There have been numerous other assessments left open to the same sort of game-playing. Science assessments at the end of Key Stage 2 have been formed by teachers without a test for well over a decade now and most Year 6 teachers I’ve ever met arrive at these simply by arbitrarily tweaking a few maths predictions. The phonics screening test in Year 1 is conducted by a teacher and a six-year-old alone in a room. I have no basis on which to question the integrity of the adults administering these tests but such a huge amount of pressure is placed on the outcomes that they will no doubt be striving to ensure every pupil can do as well as they can. It is safe to suppose that Year 1 teachers’ respective interpretations of what this means vary considerably from setting to setting. Now there are the new Year 6 writing assessments and it’s hard to know where to even start. No one can agree on what the expected standard looks like, no one can moderate them consistently and the DfE themselves don’t seem to have a clear position.
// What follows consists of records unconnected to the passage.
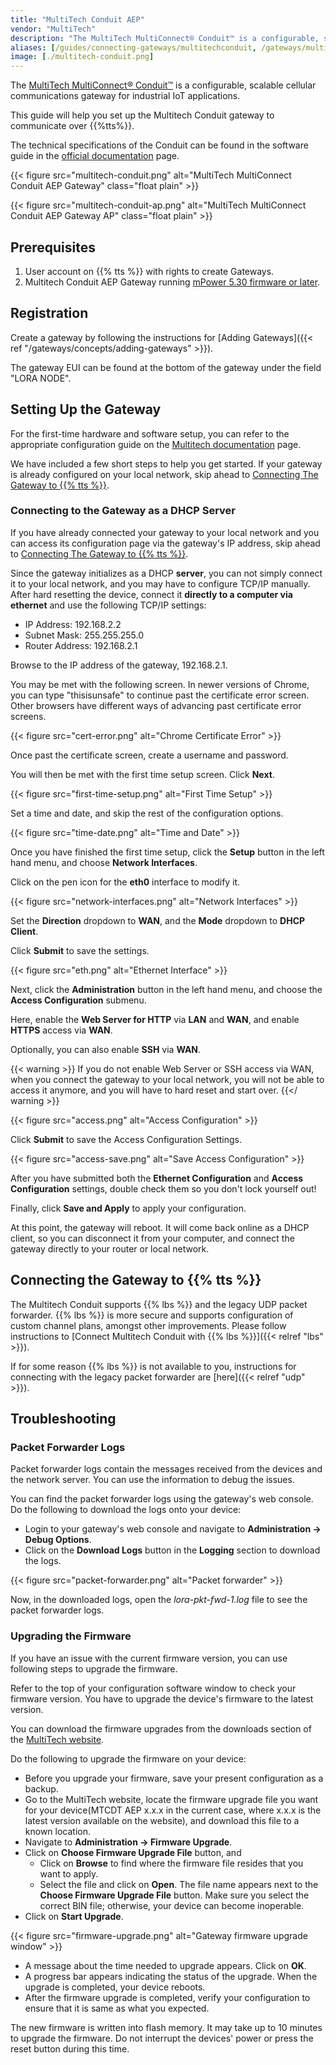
 ```yaml
---
title: "MultiTech Conduit AEP"
vendor: "MultiTech"
description: "The MultiTech MultiConnect® Conduit™ is a configurable, scalable cellular communications gateway for industrial IoT applications."
aliases: [/guides/connecting-gateways/multitechconduit, /gateways/multitechconduit]
image: [./multitech-conduit.png]
---
```


The [MultiTech MultiConnect® Conduit™](http://www.multitech.net/developer/products/multiconnect-Conduit-platform/) is a configurable, scalable cellular communications gateway for industrial IoT applications. 

This guide will help you set up the Multitech Conduit gateway to communicate over {{%tts%}}.

<!--more-->

The technical specifications of the Conduit can be found in the software guide in the [official documentation](http://www.multitech.net/developer/products/multiconnect-conduit-platform/conduit/) page.

{{< figure src="multitech-conduit.png" alt="MultiTech MultiConnect Conduit AEP Gateway" class="float plain" >}}

{{< figure src="multitech-conduit-ap.png" alt="MultiTech MultiConnect Conduit AEP Gateway AP" class="float plain" >}}

## Prerequisites

1. User account on {{% tts %}} with rights to create Gateways.
2. Multitech Conduit AEP Gateway running [mPower 5.30 firmware or later](http://www.multitech.net/developer/downloads/).

## Registration

Create a gateway by following the instructions for [Adding Gateways]({{< ref "/gateways/concepts/adding-gateways" >}}).

The gateway EUI can be found at the bottom of the gateway under the field &quot;LORA NODE&quot;.

## Setting Up the Gateway

For the first-time hardware and software setup, you can refer to the appropriate configuration guide on the [Multitech documentation](http://www.multitech.net/developer/products/multiconnect-conduit-platform/conduit/) page.

We have included a few short steps to help you get started. If your gateway is already configured on your local network, skip ahead to [Connecting The Gateway to {{% tts %}}](#connecting-the-gateway-to-the-things-stack).

### Connecting to the Gateway as a DHCP Server

If you have already connected your gateway to your local network and you can access its configuration page via the gateway's IP address, skip ahead to [Connecting The Gateway to {{% tts %}}](#connecting-the-gateway-to-the-things-stack).

Since the gateway initializes as a DHCP **server**, you can not simply connect it to your local network, and you may have to configure TCP/IP manually. After hard resetting the device, connect it **directly to a computer via ethernet** and use the following TCP/IP settings:

- IP Address: 192.168.2.2
- Subnet Mask: 255.255.255.0
- Router Address: 192.168.2.1

Browse to the IP address of the gateway, 192.168.2.1.

You may be met with the following screen. In newer versions of Chrome, you can type "thisisunsafe" to continue past the certificate error screen. Other browsers have different ways of advancing past certificate error screens.

{{< figure src="cert-error.png" alt="Chrome Certificate Error" >}}

Once past the certificate screen, create a username and password.

You will then be met with the first time setup screen. Click **Next**.

{{< figure src="first-time-setup.png" alt="First Time Setup" >}}

Set a time and date, and skip the rest of the configuration options.

{{< figure src="time-date.png" alt="Time and Date" >}}

Once you have finished the first time setup, click the **Setup** button in the left hand menu, and choose **Network Interfaces**.

Click on the pen icon for the **eth0** interface to modify it.

{{< figure src="network-interfaces.png" alt="Network Interfaces" >}}

Set the **Direction** dropdown to **WAN**, and the **Mode** dropdown to **DHCP Client**.

Click **Submit** to save the settings.

{{< figure src="eth.png" alt="Ethernet Interface" >}}

Next, click the **Administration** button in the left hand menu, and choose the **Access Configuration** submenu.

Here, enable the **Web Server for HTTP** via **LAN** and **WAN**, and enable **HTTPS** access via **WAN**.

Optionally, you can also enable **SSH** via **WAN**.

{{< warning >}} If you do not enable Web Server or SSH access via WAN, when you connect the gateway to your local network, you will not be able to access it anymore, and you will have to hard reset and start over. {{</ warning >}}

{{< figure src="access.png" alt="Access Configuration" >}}

Click **Submit** to save the Access Configuration Settings.

{{< figure src="access-save.png" alt="Save Access Configuration" >}}

After you have submitted both the **Ethernet Configuration** and **Access Configuration** settings, double check them so you don't lock yourself out!

Finally, click **Save and Apply** to apply your configuration.

At this point, the gateway will reboot. It will come back online as a DHCP client, so you can disconnect it from your computer, and connect the gateway directly to your router or local network.

## Connecting the Gateway to {{% tts %}}

The Multitech Conduit supports {{% lbs %}} and the legacy UDP packet forwarder. {{% lbs %}} is more secure and supports configuration of custom channel plans, amongst other improvements. Please follow instructions to [Connect Multitech Conduit with {{% lbs %}}]({{< relref "lbs" >}}).

If for some reason {{% lbs %}} is not available to you, instructions for connecting with the legacy packet forwarder are [here]({{< relref "udp" >}}).

## Troubleshooting

### Packet Forwarder Logs

Packet forwarder logs contain the messages received from the devices and the network server. You can use the information to debug the issues.

You can find the packet forwarder logs using the gateway&apos;s web console. Do the following to download the logs onto your device:

- Login to your gateway&apos;s web console and navigate to **Administration -> Debug Options**.
- Click on the **Download Logs** button in the **Logging** section to download the logs.

{{< figure src="packet-forwarder.png" alt="Packet forwarder" >}}

Now, in the downloaded logs, open the *lora-pkt-fwd-1.log* file to see the packet forwarder logs.

### Upgrading the Firmware

If you have an issue with the current firmware version, you can use following steps to upgrade the firmware.

Refer to the top of your configuration software window to check your firmware version. You have to upgrade the device&apos;s firmware to the latest version.

You can download the firmware upgrades from the downloads section of the [MultiTech website](http://www.multitech.net/developer/downloads/).

Do the following to upgrade the firmware on your device:

- Before you upgrade your firmware, save your present configuration as a backup.
- Go to the MultiTech website, locate the firmware upgrade file you want for your device(MTCDT AEP x.x.x in the current case, where x.x.x is the latest version available on the website), and download this file to a known location.
- Navigate to **Administration -> Firmware Upgrade**.
- Click on **Choose Firmware Upgrade File** button, and
  - Click on **Browse** to find where the firmware file resides that you want to apply.
  - Select the file and click on **Open**. The file name appears next to the **Choose Firmware Upgrade File** button. Make sure you select the correct BIN file; otherwise, your device can become inoperable.
- Click on **Start Upgrade**.

{{< figure src="firmware-upgrade.png" alt="Gateway firmware upgrade window" >}}

- A message about the time needed to upgrade appears. Click on **OK**.
- A progress bar appears indicating the status of the upgrade. When the upgrade is completed, your device reboots.
- After the firmware upgrade is completed, verify your configuration to ensure that it is same as what you expected.

The new firmware is written into flash memory. It may take up to 10 minutes to upgrade the firmware. Do not interrupt the devices&apos; power or press the reset button during this time.
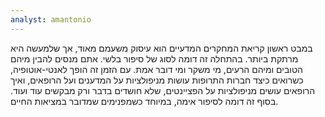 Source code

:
 ```yaml
---
analyst: amantonio
---
```


במבט ראשון קריאת המחקרים המדעיים הוא עיסוק משעמם מאוד, אך שלמעשה היא מרתקת ביותר. בהתחלה זה דומה לסוג של סיפור בלשי. אתם מנסים להבין מיהם הטובים ומיהם הרעים, מי משקר ומי דובר אמת. עם הזמן זה הופך לאנטי-אוטופיה, כשרואים כיצד חברות התרופות עושות מניפולציות על המדענים ועל הרופאים, ואיך הרופאים עושים מניפולציות על הפציינטים, שלא חושדים בדבר ורק מבקשים עוד ועוד. בסוף זה דומה לסיפור אימה, במיוחד כשמפנימים שמדובר במציאות החיים.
What schools end up reporting is almost entirely arbitrary.

Then there are the tests themselves in Key Stage 2. Over the past six years we know huge numbers of schools have been handed over to academy chains and we know that some of these are more scrupulous than others. Given the number of financial scandals involving these groups, we know many of the people overseeing these organisations have few scruples about massaging reality when it comes to their balance sheet. How many more might be willing to bend the rules a bit when it comes to administering the tests? Once, when I was on a school trip, I heard two Year 6 teachers who worked at an academy in London discussing the publication of the mark schemes (earlier that day) for the tests Year 6 had sat nationwide the previous week. One told the other about the answer to a particular question, to which her colleague replied, “Oh good. That’s what I told them.” This struck me for two reasons. Firstly, what business have you got teaching Year 6 if you don’t know the answer to an eleven-year-old’s test question with any certainty until the mark scheme is published? Secondly, and more urgently, what could that remark mean other than that this teacher had been giving answers to her students? I’ve heard other stories from former colleagues speaking to staff in other schools. And it’s no longer just academies. This “results-at-any-cost” mentality has got into the heads of senior leaders in plenty of schools that are still under local authority control. The range of access arrangements and easily corrupted “support” in the form of “readers” on offer could very easily be abused. At most, schools will receive one monitoring visit from the local authority for an hour or two during test week, and even that only one in every three or four years. Moreover, the local authority has little incentive to identify maladministration in its jurisdiction and the negative headlines that could generate.

The data generated by these assessments is used to sack head teachers and close down schools. It is used to dispense knighthoods and £200,000-a-year consultancy jobs. Within schools, teachers’ pay is linked to the results. Every term, at pupil progress meetings, an unnatural dance takes place between the SLT and the class teachers as leaders attempt to collect the data they “need” to show school improvement, and teachers submit the data that will make their work look successful. Teachers talk about this stupid game all the time. If they believed it really meant anything, they might be more inclined to want to play it. But the real reason they despise it so much goes unsaid in public most of the time. They can all see the Emperor has no clothes. Primary school assessment data is no longer worth the paper it’s written on.

And that’s before we even ask whether we’re actually testing the right things.